Several countries are in the process of planning or starting to implement trading schemes to reduce greenhouse gas (GHG) emissions. The Kyoto Protocol (Article 17) allows international emissions trading between 2008 and 2012. The annex on emissions trading in the Marrakech Accords allows governments to authorize legal entities to transfer and/or acquire emissions under Article 17. The Kyoto Protocol of 1997 entered into force on 16 February, 2005, after the Russian Federation had ratified it, bringing the number of ratifications over the legally required threshold.

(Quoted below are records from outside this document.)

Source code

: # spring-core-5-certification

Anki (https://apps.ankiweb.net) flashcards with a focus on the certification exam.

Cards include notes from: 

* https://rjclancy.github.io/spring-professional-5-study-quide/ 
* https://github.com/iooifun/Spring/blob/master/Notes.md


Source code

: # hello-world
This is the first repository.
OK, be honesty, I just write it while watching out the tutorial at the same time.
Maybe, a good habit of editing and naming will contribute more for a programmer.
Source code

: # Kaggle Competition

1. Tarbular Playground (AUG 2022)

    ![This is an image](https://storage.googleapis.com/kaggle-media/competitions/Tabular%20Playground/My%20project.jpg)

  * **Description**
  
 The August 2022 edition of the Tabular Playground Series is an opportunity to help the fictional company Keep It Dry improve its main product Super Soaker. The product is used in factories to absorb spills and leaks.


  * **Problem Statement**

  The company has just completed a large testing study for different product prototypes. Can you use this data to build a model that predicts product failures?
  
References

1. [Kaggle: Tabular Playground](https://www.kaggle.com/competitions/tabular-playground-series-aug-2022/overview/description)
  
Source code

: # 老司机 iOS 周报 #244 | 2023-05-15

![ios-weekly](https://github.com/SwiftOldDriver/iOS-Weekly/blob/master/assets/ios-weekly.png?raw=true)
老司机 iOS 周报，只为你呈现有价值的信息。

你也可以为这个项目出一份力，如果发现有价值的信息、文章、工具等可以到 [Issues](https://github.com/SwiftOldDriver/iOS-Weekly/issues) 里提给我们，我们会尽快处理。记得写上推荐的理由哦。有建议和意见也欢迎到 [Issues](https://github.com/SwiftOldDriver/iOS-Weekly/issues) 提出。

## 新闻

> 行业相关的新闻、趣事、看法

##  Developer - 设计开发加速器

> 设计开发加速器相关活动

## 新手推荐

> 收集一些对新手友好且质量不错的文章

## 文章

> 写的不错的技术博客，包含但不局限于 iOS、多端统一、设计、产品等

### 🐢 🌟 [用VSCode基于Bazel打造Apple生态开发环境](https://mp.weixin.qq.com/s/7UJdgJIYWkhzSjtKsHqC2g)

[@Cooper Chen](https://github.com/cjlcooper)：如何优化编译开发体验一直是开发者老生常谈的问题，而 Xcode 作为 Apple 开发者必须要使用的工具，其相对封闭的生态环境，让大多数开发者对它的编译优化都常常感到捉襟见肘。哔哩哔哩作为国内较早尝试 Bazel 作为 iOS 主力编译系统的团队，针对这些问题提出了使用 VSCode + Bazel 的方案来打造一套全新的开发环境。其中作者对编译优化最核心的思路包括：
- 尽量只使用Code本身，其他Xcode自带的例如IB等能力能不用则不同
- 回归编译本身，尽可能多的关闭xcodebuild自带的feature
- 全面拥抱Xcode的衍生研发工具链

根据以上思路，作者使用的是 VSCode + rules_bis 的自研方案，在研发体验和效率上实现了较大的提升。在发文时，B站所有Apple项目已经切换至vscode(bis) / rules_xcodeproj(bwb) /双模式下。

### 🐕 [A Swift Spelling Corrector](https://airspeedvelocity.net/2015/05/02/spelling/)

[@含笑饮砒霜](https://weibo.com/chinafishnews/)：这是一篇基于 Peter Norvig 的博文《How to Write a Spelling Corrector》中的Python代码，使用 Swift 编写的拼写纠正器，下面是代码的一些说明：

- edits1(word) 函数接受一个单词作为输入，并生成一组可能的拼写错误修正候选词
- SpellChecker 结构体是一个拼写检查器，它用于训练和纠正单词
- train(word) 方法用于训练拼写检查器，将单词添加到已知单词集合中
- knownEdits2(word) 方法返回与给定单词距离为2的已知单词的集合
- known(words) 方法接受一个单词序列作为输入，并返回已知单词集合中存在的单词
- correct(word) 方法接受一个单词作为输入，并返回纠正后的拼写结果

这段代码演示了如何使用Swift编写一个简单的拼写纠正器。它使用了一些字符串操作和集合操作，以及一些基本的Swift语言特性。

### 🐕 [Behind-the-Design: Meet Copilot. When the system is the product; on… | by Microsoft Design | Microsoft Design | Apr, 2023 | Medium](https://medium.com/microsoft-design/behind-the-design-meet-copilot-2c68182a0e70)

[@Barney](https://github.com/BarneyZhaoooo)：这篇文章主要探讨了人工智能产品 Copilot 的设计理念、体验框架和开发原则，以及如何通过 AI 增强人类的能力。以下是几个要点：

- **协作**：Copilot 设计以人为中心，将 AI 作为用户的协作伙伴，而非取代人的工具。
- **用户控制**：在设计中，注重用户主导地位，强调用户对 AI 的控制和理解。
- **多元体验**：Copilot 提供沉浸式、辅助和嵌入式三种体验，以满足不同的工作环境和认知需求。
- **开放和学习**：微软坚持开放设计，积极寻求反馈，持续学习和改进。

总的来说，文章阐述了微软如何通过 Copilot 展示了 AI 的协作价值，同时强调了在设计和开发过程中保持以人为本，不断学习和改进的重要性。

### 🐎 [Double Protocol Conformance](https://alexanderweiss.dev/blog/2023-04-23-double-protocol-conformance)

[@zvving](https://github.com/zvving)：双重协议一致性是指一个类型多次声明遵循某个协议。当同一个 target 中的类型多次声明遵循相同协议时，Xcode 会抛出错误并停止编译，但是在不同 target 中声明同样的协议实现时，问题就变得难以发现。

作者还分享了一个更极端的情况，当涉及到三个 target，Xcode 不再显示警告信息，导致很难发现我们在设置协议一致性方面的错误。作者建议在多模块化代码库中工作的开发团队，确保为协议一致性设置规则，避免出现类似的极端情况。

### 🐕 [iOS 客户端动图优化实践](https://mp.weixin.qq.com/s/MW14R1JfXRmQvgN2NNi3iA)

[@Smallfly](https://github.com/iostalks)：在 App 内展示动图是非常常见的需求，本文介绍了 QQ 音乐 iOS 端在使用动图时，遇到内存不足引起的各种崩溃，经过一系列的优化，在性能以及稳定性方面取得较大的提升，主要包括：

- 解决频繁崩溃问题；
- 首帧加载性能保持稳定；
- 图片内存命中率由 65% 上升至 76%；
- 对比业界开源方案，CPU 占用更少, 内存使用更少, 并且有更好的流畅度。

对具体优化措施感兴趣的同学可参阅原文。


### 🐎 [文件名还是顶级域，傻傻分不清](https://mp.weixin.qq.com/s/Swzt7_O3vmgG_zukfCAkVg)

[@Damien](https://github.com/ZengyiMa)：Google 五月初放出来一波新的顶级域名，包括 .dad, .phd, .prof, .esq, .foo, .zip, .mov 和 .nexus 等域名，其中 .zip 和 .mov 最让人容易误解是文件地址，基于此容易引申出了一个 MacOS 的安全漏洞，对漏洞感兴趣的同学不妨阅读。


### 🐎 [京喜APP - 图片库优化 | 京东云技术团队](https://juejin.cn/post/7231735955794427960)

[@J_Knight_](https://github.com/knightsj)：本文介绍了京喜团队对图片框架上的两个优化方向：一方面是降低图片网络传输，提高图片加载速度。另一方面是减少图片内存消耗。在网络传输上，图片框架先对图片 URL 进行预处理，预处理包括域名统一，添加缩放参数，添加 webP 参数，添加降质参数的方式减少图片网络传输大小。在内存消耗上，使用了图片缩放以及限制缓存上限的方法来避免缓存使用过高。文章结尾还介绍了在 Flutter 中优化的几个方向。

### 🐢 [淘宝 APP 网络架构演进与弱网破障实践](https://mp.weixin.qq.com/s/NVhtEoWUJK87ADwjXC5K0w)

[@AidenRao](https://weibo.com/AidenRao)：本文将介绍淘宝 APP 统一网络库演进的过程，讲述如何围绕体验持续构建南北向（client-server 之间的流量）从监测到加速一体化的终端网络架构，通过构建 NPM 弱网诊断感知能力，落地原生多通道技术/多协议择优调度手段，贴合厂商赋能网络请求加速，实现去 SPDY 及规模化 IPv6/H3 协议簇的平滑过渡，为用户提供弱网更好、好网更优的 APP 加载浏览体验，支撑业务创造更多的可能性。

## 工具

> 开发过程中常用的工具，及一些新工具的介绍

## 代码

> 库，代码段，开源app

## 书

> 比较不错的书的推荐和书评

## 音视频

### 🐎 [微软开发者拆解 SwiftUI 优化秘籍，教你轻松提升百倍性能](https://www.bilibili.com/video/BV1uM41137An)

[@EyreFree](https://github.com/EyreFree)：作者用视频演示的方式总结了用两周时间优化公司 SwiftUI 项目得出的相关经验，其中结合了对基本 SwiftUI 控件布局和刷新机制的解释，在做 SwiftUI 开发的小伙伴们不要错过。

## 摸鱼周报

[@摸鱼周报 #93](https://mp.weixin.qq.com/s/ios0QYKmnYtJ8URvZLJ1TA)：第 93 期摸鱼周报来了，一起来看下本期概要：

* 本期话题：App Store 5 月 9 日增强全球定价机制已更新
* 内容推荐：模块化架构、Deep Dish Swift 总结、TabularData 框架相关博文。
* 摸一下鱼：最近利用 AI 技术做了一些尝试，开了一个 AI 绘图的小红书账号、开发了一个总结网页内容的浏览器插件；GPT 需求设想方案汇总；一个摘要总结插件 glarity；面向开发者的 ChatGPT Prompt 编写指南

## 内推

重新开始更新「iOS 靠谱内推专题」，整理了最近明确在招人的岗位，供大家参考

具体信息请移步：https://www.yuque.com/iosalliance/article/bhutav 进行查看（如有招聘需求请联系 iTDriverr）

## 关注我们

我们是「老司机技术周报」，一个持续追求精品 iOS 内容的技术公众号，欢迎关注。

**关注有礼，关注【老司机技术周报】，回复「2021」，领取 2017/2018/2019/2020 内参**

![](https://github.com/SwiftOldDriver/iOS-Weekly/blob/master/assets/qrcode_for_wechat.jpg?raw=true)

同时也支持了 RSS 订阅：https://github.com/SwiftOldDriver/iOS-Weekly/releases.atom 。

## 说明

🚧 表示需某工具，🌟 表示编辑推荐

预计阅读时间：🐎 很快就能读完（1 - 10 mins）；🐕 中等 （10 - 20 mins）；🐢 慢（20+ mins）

In 2003, when entry into force of the Kyoto Protocol was still uncertain, the governments of the European Community (EC), for instance, had already approved a directive that enables CO2 emissions trading for power generators, steelmakers as well as cement, paper and glass manufacturers to start in 2005. More or less similar emissions trading schemes are already up and running in Denmark (since 2001) and the United Kingdom (UK) (since 2002). Also outside the EU, various countries such as Switzerland, Norway, Japan and Canada, intend to build national tradable emission rights systems, which could eventually be linked to the EC scheme provided that they mutually recognize their transferable units. Moreover, the fact that the US withdrew from the Kyoto Protocol in 2001 did not prevent some North American companies from designing voluntary pilot emissions trading schemes of their own, such as the so-called Chicago Climate Exchange.Most economists see tradable emission rights as property rights, because of their exclusive use, market value and incentive effects. In the trading scheme for SO2 emissions in the US, however, a legal provision was adopted that an emission right, called an ‘allowance’, does not constitute a property right (in section 403(f) of the CAAA). The legislator chose this formulation so that the government would not have to compensate polluters for ‘taking’ allowances when the authorities lower the annual emission caps. Both in this scheme and in the European CO2 emissions trading system, an emission right is basically defined, in legal terms, as an allowance that authorizes a legal entity to emit a certain amount of pollution during a specified period. This is not so much a permanent, private property right, but rather an authorization that can be terminated or limited by the government.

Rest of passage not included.